## Work instructions
Nothing outside the range is to be copied. From the entries below, reproduce exactly the lines starting at the one with "#### **2.a.** Example 1" and ending at the one with "Monitor-mode switcher", without pictures.

· · · · · · ·

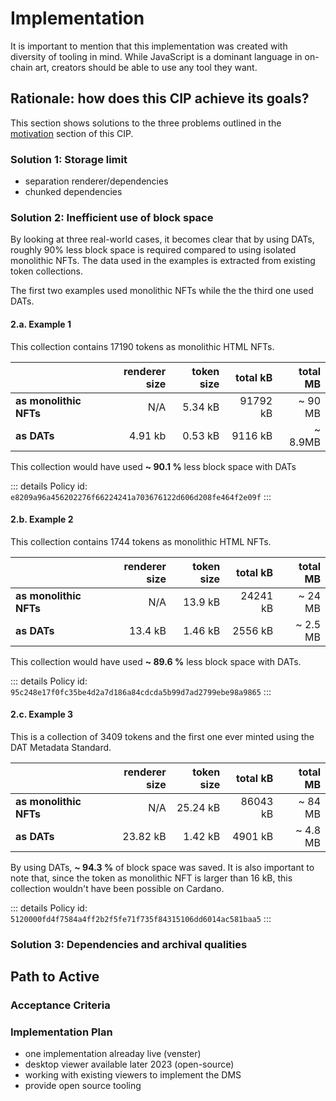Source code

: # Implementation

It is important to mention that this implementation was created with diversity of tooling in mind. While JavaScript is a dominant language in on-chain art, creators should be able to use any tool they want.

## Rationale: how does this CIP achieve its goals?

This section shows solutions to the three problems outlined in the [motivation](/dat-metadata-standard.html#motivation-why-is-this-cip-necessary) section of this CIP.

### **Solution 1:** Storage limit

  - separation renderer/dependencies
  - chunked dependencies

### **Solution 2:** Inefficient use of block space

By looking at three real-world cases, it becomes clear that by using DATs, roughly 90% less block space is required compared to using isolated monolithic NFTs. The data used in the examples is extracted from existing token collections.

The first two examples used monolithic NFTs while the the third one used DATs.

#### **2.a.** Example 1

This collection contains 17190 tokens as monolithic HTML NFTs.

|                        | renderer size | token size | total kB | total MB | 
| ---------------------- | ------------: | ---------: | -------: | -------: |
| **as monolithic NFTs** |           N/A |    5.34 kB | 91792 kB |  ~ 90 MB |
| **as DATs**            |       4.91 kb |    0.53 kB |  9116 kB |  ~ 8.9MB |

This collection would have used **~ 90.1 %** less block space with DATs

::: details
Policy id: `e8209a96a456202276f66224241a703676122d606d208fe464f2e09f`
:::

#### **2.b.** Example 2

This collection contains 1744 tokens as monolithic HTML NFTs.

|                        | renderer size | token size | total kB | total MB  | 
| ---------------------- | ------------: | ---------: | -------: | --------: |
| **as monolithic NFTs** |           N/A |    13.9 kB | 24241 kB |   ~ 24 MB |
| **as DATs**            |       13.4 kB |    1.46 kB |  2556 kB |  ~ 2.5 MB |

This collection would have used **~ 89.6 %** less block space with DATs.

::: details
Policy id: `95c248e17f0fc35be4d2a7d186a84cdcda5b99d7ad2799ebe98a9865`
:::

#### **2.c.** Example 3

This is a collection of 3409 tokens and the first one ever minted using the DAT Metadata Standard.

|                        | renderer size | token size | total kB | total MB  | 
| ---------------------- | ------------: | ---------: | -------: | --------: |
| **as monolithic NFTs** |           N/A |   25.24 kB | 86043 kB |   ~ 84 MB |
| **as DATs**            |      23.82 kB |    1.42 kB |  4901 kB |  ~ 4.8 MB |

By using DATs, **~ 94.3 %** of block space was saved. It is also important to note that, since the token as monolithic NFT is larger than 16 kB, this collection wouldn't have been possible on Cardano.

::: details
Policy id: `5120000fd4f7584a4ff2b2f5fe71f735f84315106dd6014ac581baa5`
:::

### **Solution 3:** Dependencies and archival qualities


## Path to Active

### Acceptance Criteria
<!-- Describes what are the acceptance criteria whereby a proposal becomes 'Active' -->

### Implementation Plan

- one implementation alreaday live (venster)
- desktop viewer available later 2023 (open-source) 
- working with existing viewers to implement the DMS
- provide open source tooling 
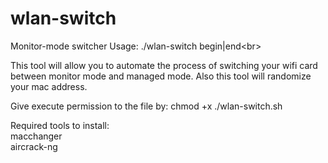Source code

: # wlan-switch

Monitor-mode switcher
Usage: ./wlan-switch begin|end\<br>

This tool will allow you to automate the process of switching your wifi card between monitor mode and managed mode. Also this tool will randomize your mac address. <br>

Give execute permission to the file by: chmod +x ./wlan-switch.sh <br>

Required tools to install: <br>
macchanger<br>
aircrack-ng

· · · · · · ·

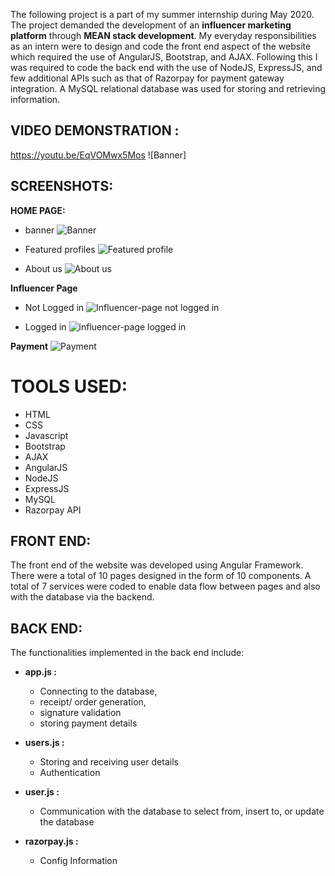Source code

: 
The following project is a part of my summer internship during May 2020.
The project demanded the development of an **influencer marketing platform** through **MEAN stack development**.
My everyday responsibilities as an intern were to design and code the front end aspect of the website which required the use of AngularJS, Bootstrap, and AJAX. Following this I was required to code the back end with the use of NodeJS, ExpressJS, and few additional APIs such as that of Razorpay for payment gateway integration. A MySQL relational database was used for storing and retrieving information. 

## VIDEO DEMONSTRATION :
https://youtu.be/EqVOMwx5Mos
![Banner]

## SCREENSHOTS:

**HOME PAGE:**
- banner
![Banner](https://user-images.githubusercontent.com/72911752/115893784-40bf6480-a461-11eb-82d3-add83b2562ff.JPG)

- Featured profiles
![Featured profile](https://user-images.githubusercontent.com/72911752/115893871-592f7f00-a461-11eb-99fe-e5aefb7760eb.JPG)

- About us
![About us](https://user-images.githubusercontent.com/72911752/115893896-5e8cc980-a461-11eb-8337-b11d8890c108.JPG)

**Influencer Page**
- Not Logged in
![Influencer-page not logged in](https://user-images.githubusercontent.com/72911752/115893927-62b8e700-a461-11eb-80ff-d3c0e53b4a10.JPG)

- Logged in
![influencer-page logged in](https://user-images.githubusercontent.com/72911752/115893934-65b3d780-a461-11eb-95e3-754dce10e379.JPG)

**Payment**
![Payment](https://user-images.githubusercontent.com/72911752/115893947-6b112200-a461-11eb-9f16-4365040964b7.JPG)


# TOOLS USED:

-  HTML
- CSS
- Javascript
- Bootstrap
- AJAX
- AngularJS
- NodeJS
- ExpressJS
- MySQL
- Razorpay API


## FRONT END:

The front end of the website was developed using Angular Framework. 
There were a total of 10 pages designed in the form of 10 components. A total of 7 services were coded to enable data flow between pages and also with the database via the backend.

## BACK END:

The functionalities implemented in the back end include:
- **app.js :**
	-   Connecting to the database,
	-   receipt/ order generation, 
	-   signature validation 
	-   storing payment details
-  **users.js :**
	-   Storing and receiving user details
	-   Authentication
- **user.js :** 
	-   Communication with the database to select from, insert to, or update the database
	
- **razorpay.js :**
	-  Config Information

· · · · · · ·

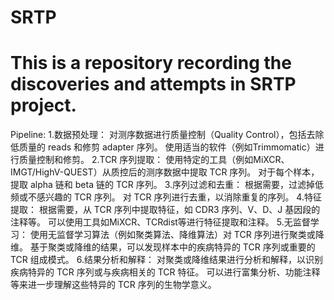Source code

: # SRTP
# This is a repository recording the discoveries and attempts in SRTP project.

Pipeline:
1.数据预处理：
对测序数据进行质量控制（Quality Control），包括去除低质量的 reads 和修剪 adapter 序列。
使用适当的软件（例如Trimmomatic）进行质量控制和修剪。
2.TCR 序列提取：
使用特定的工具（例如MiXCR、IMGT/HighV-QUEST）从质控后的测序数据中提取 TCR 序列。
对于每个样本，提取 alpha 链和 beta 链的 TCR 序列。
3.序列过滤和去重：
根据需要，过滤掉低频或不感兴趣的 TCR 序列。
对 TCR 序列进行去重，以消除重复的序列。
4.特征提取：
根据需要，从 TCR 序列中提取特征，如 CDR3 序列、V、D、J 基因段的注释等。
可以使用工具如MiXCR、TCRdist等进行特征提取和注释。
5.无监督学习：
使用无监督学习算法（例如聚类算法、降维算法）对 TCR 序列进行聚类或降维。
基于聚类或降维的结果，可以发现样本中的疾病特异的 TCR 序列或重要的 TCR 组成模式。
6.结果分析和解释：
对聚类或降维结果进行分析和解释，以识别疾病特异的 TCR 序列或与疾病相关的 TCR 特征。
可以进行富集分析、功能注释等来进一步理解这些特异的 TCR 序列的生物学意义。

· · · · · · ·

## Solution to this task
#### **2.a.** Example 1

This collection contains 17190 tokens as monolithic HTML NFTs.

|                        | renderer size | token size | total kB | total MB | 
| ---------------------- | ------------: | ---------: | -------: | -------: |
| **as monolithic NFTs** |           N/A |    5.34 kB | 91792 kB |  ~ 90 MB |
| **as DATs**            |       4.91 kb |    0.53 kB |  9116 kB |  ~ 8.9MB |

This collection would have used **~ 90.1 %** less block space with DATs

::: details
Policy id: `e8209a96a456202276f66224241a703676122d606d208fe464f2e09f`
:::

#### **2.b.** Example 2

This collection contains 1744 tokens as monolithic HTML NFTs.

|                        | renderer size | token size | total kB | total MB  | 
| ---------------------- | ------------: | ---------: | -------: | --------: |
| **as monolithic NFTs** |           N/A |    13.9 kB | 24241 kB |   ~ 24 MB |
| **as DATs**            |       13.4 kB |    1.46 kB |  2556 kB |  ~ 2.5 MB |

This collection would have used **~ 89.6 %** less block space with DATs.

::: details
Policy id: `95c248e17f0fc35be4d2a7d186a84cdcda5b99d7ad2799ebe98a9865`
:::

#### **2.c.** Example 3

This is a collection of 3409 tokens and the first one ever minted using the DAT Metadata Standard.

|                        | renderer size | token size | total kB | total MB  | 
| ---------------------- | ------------: | ---------: | -------: | --------: |
| **as monolithic NFTs** |           N/A |   25.24 kB | 86043 kB |   ~ 84 MB |
| **as DATs**            |      23.82 kB |    1.42 kB |  4901 kB |  ~ 4.8 MB |

By using DATs, **~ 94.3 %** of block space was saved. It is also important to note that, since the token as monolithic NFT is larger than 16 kB, this collection wouldn't have been possible on Cardano.

::: details
Policy id: `5120000fd4f7584a4ff2b2f5fe71f735f84315106dd6014ac581baa5`
:::

### **Solution 3:** Dependencies and archival qualities


## Path to Active

### Acceptance Criteria
<!-- Describes what are the acceptance criteria whereby a proposal becomes 'Active' -->

### Implementation Plan

- one implementation alreaday live (venster)
- desktop viewer available later 2023 (open-source) 
- working with existing viewers to implement the DMS
- provide open source tooling 
Source code

: # wlan-switch

Monitor-mode switcher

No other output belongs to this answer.